HomemifeatureDr. Andrew Anderson: A Musical Way of Life

Dr. Andrew Anderson: A Musical Way of Life

The benefits associated with playing a musical instrument are many and varied. They are often emphasised by schools and music teachers eager to engage students … improved organisational skills, perseverance, memory, mathematical ability, reading, comprehension, coordination, concentration… the list goes on.

For Dr. Andrew Anderson, playing an instrument and composing music has always been purely about pleasure. “If I strip it back, the thing I love about music, is it is inherently enjoyable. We often talk about music being useful – it’s sold to parents as being helpful for a child’s development – but I believe music is of itself interesting and engaging… it doesn’t need any other purpose. It should be enjoyed for itself – for playing, listening and writing.”

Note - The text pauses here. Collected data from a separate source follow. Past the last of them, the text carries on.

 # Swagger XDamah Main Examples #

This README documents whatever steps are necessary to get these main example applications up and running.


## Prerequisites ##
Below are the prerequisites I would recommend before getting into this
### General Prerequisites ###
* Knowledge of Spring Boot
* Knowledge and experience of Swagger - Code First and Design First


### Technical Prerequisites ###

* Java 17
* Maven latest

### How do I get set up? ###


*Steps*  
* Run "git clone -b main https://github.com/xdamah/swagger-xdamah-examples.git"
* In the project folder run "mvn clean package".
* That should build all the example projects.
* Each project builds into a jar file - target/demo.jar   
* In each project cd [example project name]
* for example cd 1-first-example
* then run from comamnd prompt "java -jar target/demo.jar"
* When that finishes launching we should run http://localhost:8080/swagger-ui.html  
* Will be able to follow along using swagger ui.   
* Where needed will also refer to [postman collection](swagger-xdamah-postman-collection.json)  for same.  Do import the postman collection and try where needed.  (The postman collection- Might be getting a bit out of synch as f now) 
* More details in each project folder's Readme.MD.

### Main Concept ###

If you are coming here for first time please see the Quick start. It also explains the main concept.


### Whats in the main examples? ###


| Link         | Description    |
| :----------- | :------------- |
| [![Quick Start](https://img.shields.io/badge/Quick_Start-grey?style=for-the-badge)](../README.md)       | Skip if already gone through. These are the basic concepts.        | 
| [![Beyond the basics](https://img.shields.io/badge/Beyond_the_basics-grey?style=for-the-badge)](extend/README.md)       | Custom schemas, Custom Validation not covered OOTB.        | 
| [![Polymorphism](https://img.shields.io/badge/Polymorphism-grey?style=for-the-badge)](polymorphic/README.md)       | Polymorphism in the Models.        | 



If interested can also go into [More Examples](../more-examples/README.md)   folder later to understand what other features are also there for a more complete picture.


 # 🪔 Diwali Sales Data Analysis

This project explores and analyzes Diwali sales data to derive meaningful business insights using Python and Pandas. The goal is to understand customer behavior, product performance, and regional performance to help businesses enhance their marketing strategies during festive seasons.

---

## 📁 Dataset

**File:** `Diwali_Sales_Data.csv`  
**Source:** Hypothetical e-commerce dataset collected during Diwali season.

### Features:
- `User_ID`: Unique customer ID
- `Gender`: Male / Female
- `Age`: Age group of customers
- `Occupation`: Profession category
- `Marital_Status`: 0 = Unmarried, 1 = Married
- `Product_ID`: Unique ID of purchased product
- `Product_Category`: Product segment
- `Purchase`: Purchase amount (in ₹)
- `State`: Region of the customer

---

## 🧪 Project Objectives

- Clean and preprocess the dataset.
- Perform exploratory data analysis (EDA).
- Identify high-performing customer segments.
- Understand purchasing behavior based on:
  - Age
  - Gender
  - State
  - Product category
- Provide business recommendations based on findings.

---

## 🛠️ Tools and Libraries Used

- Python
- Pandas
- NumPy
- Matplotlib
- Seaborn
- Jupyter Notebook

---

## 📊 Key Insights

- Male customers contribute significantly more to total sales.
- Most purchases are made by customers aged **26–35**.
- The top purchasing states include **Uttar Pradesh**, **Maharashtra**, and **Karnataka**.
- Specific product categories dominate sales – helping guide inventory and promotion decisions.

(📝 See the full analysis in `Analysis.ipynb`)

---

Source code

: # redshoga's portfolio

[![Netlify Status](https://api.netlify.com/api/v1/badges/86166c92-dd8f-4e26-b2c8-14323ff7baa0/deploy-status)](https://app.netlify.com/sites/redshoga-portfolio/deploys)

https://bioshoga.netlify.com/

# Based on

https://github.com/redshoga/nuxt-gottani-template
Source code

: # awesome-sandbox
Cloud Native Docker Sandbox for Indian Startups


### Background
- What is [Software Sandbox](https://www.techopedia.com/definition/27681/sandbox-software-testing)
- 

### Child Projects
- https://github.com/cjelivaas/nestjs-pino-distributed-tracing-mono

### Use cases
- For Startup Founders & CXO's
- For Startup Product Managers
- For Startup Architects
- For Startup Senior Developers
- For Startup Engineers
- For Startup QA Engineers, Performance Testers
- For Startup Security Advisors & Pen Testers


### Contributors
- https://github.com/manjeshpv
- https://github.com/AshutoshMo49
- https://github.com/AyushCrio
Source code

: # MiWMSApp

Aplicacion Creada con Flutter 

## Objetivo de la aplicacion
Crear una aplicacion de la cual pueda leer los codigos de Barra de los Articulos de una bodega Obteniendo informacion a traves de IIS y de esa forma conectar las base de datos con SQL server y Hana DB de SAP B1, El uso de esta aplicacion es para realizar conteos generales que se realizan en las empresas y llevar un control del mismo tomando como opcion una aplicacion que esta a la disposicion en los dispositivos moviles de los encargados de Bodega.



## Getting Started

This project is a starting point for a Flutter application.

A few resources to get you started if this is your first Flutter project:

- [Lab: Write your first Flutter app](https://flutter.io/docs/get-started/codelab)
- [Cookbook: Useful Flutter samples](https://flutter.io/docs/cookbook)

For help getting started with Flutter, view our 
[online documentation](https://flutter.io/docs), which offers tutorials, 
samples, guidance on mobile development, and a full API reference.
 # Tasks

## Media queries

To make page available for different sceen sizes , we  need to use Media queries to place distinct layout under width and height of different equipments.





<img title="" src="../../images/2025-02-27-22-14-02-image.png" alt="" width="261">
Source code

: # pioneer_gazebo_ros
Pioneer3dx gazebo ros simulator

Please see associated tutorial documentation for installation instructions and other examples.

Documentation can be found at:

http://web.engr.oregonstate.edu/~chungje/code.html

Dr. Anderson’s interest in music began at a young age. “I began learning the violin in primary school and two years later I took up piano as well.

“At the time I didn’t question learning an instrument – my three sisters before me had all taken piano lessons and so it was natural that I did too. In my teens I started composing and more recently I have taken professional singing lessons.”

I didn’t start out to do this, it was just a natural progression…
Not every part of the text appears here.